The below code can find out how much entropy the kernel has at the current moment,

$ watch -n .1 cat /proc/sys/kernel/random/entropy_avail

While the above code is running, I notice the following:

  • moving my mouse: this increases the entropy significantly
  • clicking my mouse: this increases the entropy slightly
  • typing some things with the keyboard: this increases the entropy slightly
  • reading a large file: this increases the entropy significantly
  • visiting a website: this increases the entropy significantly


Get Pseudo Random Numbers from /dev/random

Linux stores the random data collected from the physical resources in a random pool and then uses two devices to turn the randomness into pseudo-random numbers. One of these two devices is/dev/random.

The /dev/random device is a blocking device. This means that every time a random number is given out by this device, the entropy of the randomness pool will be decreased.
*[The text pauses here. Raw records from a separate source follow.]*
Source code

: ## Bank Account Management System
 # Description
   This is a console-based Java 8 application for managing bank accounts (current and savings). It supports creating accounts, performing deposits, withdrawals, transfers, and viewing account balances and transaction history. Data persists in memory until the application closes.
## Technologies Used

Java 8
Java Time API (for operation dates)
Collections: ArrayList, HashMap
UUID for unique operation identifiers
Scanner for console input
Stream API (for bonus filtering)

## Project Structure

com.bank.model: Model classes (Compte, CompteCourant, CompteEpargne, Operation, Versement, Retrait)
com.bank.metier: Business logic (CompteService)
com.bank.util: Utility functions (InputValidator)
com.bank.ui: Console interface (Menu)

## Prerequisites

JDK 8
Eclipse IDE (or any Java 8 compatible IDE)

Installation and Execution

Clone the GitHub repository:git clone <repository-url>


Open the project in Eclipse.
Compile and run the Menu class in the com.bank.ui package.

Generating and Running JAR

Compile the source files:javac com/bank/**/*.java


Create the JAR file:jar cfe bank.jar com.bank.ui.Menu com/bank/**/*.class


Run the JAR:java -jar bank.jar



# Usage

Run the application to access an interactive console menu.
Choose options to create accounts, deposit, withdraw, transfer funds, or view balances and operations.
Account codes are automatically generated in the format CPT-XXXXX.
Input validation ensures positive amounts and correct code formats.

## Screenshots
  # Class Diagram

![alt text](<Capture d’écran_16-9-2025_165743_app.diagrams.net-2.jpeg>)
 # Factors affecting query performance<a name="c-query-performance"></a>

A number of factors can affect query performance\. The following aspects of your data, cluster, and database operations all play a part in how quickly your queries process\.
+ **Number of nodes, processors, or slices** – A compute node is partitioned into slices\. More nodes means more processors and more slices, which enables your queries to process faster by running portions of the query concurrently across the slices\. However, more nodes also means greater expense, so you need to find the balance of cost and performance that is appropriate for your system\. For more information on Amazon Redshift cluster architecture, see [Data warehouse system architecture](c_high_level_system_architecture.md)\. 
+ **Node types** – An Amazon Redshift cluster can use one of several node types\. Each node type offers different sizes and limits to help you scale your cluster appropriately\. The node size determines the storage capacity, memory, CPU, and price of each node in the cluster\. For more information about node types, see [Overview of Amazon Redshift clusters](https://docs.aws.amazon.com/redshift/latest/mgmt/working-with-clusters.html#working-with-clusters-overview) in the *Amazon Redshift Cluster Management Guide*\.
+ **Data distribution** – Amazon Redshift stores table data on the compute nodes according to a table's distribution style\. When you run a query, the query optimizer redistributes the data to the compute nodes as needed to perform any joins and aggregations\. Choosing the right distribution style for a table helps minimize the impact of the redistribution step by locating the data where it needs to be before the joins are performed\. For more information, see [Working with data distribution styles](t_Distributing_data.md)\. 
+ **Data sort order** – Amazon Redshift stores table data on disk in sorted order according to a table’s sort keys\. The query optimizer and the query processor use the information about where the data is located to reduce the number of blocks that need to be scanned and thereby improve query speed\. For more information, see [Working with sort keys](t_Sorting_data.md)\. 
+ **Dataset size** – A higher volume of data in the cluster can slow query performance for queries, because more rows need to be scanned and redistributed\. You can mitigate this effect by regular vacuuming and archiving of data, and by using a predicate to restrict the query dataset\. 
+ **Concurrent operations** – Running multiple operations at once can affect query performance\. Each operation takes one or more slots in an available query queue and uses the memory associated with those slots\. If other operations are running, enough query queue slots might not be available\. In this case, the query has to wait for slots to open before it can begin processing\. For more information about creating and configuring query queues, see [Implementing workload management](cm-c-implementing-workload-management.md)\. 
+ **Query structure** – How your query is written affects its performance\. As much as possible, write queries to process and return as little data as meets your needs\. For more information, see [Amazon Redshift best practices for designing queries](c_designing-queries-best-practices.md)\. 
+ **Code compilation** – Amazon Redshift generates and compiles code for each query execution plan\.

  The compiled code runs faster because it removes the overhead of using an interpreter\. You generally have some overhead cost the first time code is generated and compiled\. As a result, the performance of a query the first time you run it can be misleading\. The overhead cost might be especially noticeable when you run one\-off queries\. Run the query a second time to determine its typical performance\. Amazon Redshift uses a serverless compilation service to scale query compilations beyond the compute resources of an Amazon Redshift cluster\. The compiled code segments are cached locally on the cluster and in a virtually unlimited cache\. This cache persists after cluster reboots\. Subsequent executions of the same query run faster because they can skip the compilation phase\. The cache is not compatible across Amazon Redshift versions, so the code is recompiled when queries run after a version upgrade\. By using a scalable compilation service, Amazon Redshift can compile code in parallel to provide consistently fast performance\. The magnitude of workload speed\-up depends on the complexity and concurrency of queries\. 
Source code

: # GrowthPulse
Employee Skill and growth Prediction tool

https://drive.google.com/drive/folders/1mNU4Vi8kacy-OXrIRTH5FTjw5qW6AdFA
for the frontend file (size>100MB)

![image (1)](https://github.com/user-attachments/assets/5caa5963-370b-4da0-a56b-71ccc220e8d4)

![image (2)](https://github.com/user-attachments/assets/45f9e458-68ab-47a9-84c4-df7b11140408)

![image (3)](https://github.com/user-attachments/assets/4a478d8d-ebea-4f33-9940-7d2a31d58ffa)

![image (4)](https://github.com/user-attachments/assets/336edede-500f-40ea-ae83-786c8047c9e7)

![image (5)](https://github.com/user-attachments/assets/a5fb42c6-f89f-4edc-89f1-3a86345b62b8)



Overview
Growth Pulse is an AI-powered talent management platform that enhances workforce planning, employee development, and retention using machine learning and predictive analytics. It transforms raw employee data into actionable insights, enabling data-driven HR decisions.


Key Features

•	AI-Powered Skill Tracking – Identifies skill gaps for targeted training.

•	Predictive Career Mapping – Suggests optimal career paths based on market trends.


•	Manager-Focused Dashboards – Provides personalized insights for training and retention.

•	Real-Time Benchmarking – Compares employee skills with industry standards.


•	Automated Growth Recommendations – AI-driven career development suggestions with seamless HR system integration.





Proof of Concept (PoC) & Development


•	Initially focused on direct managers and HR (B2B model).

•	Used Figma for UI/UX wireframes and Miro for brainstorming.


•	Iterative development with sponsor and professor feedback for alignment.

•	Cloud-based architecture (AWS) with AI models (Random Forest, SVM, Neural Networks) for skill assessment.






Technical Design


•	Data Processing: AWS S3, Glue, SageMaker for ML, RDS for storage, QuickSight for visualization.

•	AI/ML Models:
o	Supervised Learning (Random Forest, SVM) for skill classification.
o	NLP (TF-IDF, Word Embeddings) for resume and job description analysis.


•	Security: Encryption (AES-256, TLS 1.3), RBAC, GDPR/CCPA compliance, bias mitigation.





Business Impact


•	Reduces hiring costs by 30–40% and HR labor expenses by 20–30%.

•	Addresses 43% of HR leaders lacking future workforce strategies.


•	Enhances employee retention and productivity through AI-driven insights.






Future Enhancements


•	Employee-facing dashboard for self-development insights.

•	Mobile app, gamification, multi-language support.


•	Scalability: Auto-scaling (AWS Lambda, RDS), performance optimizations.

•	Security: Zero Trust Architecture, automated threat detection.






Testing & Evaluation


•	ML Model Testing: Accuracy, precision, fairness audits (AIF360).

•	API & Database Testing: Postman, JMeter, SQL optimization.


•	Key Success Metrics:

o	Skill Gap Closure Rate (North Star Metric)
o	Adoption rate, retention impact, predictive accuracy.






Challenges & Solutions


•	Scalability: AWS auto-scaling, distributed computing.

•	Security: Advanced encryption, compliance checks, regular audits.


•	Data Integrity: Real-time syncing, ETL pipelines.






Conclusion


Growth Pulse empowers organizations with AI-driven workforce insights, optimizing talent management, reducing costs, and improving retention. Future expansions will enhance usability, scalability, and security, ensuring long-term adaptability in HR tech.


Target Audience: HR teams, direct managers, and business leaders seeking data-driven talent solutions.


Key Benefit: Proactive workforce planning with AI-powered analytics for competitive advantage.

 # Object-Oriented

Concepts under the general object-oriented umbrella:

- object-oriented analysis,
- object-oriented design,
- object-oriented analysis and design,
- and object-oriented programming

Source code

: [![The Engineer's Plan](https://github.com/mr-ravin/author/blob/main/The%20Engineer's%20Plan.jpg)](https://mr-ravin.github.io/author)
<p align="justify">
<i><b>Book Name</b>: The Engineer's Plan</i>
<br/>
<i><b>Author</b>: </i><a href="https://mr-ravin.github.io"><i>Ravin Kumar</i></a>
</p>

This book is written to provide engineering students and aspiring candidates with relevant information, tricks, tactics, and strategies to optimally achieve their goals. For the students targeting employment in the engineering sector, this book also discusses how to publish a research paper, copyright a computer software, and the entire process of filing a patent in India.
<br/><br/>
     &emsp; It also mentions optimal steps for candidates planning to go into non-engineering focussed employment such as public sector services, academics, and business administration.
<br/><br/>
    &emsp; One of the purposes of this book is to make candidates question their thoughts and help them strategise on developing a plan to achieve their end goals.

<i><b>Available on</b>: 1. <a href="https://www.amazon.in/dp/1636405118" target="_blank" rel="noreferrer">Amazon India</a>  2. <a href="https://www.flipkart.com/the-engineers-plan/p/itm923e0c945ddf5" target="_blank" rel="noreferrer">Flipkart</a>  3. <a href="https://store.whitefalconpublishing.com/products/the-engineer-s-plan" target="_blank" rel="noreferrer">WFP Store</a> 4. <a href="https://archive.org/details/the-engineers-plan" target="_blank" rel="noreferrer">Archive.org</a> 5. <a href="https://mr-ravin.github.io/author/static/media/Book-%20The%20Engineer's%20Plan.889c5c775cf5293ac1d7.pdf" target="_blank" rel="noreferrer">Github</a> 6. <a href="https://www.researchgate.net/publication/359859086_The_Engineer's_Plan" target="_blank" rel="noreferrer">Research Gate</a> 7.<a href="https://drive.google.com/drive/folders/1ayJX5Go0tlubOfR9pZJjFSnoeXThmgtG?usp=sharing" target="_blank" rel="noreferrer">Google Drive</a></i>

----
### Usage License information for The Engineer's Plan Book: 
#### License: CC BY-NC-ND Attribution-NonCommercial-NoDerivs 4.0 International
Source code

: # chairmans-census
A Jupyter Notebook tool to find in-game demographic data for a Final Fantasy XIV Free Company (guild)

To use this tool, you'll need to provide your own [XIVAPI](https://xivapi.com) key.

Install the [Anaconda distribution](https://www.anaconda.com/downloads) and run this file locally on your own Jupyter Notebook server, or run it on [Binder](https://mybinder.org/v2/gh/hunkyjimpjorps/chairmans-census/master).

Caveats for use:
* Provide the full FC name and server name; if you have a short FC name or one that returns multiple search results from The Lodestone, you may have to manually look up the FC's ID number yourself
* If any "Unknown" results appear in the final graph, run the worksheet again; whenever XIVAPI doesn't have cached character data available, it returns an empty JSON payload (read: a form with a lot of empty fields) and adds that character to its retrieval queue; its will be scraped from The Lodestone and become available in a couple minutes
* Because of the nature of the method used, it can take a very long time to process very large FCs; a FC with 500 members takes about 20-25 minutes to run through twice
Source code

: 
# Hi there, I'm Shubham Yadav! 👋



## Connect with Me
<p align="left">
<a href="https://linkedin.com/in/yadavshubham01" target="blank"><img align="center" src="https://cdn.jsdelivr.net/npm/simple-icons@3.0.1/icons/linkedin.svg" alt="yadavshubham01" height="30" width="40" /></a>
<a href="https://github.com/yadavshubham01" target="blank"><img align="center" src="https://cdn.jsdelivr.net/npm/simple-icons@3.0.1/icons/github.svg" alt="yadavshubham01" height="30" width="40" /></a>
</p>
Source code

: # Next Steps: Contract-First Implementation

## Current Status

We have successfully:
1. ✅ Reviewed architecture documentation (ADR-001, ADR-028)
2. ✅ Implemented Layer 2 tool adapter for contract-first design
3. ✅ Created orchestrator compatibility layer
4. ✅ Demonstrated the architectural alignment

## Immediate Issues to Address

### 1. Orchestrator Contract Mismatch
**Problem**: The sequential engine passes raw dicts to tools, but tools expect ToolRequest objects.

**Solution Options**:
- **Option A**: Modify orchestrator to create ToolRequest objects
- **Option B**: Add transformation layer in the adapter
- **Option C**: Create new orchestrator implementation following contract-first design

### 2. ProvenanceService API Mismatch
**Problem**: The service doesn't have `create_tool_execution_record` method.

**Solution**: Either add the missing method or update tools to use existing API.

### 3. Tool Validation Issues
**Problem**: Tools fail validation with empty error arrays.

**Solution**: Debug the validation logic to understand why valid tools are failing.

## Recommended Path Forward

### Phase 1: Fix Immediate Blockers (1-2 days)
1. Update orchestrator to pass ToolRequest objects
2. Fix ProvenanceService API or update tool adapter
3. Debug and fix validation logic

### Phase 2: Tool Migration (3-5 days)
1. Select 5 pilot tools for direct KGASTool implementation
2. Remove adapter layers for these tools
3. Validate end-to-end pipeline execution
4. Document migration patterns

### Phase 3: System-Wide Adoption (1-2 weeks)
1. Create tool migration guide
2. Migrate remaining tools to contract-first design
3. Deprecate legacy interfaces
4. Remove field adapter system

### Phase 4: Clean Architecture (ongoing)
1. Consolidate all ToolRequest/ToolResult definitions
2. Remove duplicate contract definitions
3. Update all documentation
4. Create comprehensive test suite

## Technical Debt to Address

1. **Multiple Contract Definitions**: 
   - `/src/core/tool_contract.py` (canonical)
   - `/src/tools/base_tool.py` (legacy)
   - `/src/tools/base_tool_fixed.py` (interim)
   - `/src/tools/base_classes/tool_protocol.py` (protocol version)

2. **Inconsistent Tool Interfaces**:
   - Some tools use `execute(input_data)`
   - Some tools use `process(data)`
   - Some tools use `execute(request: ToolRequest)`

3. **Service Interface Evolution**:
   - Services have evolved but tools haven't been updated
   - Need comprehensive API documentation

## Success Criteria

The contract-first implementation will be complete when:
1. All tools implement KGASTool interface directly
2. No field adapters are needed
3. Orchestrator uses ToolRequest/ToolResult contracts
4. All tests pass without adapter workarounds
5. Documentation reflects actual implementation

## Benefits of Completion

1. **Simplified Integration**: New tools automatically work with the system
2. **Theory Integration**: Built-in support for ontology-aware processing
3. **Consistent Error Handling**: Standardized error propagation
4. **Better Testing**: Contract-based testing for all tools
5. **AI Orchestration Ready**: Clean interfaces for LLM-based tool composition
When the entropy reaches zero, /dev/random will block until it gains enough randomness.

Experiment to observe the behavior of the /dev/random device

  • use the cat command to keep reading pseudo-random numbers from /dev/random and pipe the output to hexdump for nice printing.
    $ cat /dev/random | hexdump
    
  • monitor how much entropy the kernel has at the current moment.
    $ watch -n .1 cat /proc/sys/kernel/random/entropy_avail
    

After running the above command, I observed the following:

  • if there is already data in the randomness pool, /dev/random uses this data to generate pseudo-random numbers until there is no more data in the randomness pool
  • if I do not move my mouse or type anything, the entropy level increases at a steady rate of one per second. When it gets to 64, /dev/random generates pseudo-random numbers from the randomness pool.
  • when I randomly move my mouse, the entropy level increases significantly. When it gets to 64, /dev/random generates pseudo-random numbers from the randomness pool.

If a server uses /dev/random to generate the random session key with a client. An attacker would keep querying the server to establish connections till the server runs out of entropy to use with the /dev/random device.


Get Random Numbers from /dev/urandom

Linux stores the random data collected from the physical resources in a random pool and then uses two devices to turn the randomness into pseudo-random numbers. One of these two devices is/dev/urandom.

The /dev/urandom device is a non-blocking device. This means that when the entropy is not sufficient, unlike /dev/random that pauses, /dev/urandom keeps generating new numbers. The data in the pool can be thought as the seed used to generate pseudo-random numbers.

Experiment to observe the behavior of the /dev/random device

  • use the cat command to keep reading pseudo-random numbers from /dev/random and pipe the output to hexdump for nice printing.
    $ cat /dev/urandom | hexdump
    
  • monitor how much entropy the kernel has at the current moment.
    $ watch -n .1 cat /proc/sys/kernel/random/entropy_avail
    

After running the above command, I observed the following:

  • /dev/urandom generates pseudo-random numbers at a significantly fast rate.
  • the entropy level has no effect on the rate at which pseudo-random numbers are generated
  • the entropy level does not decrease with each new pseudo-random number generated.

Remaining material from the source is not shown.